Alguien me llamaba. Alguien levantaba una pala. Quería que volviese a cavar.
– ¿Cómo? -dije. Y luego me acordé de que yo era el hombre a cargo de los entierros, yo era el enterrador de todos los negros muertos, hombres y mujeres.
– Papi.
– ¿Qué?
– Estabas dormido, papi.
Abrí los ojos. Del televisor surgía un zumbido estático. Feather me apretaba el pecho con ambas manos.
– Nos hemos dormido los dos -dijo.
La llevé a su cuarto y me metí entre las sábanas completamente vestido.
El teléfono estaba sonando, pero al principio yo pensé que era el despertador. ¿Pero quién había puesto el despertador? Llamé en voz alta a Bonnie. Yo sabía que tenía que haber sido ella, que debía de tener algún vuelo temprano y había puesto el despertador, y ahora intentaba dormir aunque seguía sonando.
– Bonnie, apaga ese chisme -dije.
Y luego recordé que Bonnie estaba de viaje. Estaba en un avión, en algún sitio. Imaginé un avión que volaba muy alto en el cielo. Yo estaba sentado en el asiento del piloto, mirando por los grandes ventanales el paisaje azul oscuro. No había límite al espacio por encima de nuestras cabezas.

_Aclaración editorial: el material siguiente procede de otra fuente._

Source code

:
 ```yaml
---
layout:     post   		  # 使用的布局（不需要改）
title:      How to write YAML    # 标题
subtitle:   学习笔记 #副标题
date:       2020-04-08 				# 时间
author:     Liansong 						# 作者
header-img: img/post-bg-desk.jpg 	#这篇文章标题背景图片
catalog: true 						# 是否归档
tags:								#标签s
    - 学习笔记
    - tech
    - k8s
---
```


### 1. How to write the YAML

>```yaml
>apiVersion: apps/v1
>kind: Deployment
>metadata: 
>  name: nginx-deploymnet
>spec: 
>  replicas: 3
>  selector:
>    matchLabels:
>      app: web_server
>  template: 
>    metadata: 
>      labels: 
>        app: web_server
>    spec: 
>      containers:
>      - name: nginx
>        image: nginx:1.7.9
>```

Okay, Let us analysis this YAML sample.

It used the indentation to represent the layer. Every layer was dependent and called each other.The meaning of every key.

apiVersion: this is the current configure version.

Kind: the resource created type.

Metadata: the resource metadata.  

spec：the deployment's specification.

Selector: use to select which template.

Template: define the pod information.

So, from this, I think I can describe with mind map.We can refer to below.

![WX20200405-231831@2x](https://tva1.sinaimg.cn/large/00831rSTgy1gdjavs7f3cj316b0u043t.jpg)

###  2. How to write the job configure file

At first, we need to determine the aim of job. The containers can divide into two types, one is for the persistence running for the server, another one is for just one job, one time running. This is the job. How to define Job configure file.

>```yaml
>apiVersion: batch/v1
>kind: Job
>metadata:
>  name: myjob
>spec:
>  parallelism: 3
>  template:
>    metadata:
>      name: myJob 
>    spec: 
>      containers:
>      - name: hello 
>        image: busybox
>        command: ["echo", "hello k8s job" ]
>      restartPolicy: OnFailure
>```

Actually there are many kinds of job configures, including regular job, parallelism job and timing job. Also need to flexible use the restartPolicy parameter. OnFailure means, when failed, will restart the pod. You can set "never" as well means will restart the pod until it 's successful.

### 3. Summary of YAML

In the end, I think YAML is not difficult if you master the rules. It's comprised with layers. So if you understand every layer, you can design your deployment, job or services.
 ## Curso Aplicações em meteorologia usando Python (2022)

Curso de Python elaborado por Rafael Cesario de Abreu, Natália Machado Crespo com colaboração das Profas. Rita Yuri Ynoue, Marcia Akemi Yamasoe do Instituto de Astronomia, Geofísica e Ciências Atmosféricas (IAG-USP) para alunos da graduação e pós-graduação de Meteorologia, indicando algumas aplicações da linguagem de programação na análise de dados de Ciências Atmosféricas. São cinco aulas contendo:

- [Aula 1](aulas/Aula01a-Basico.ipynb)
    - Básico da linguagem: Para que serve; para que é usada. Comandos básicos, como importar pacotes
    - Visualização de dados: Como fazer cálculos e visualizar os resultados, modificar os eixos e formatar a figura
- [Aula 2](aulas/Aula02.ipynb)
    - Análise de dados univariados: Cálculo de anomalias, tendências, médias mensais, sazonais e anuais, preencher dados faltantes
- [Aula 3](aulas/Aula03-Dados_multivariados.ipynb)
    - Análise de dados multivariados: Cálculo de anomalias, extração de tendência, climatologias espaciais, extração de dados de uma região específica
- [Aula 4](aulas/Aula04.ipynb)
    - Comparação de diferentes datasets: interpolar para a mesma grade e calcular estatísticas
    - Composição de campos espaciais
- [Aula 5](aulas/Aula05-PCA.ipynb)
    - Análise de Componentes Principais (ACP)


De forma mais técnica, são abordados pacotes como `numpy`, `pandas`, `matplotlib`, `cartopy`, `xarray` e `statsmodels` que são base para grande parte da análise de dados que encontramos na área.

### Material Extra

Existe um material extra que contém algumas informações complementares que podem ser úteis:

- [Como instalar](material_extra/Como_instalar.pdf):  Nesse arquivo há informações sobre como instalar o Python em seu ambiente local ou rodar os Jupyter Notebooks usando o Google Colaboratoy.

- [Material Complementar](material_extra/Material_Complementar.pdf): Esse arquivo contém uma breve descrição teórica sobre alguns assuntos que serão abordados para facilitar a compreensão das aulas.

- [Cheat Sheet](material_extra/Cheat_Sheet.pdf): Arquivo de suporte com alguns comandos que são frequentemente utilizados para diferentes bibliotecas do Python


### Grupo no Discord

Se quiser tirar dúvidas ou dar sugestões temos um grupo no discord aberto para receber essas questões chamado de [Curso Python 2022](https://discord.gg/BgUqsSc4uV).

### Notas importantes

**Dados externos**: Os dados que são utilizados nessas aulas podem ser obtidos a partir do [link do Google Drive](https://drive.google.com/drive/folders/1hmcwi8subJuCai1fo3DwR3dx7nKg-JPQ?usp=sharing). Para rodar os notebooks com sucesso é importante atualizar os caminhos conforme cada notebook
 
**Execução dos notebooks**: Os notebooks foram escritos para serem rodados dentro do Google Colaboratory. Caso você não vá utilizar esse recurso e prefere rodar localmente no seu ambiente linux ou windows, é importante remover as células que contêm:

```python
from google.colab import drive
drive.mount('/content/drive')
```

Y luego el teléfono sonó de nuevo.
– ¿Señor Rawlins? -me preguntó una voz profunda, cuando contesté.
– ¿Quién es?
– Soy Henry Strong -me anunció.
– Pero ¿qué hora es?
– Tengo que hablar con usted, señor Rawlins. Es urgente.
Miré la mesita de noche. Los números luminiscentes color turquesa del reloj marcaban las tres y cuarto. Parpadeé y empecé a deslizarme de nuevo hacia aquel cielo azul.
– Señor Rawlins, ¿está despierto?
– Hay un local de donuts en Central con Florence -dije-. Está abierto toda la noche, por la fábrica de neumáticos Goodyear que hay allí.
– Ya lo conozco.
– Vaya allí dentro de cuarenta minutos -dije, y colgué.
Me volví y suspiré profundamente. Del cielo a la tumba. La frase resonaba en mi mente. Era un buen título para unblues de la era del motor a reacción.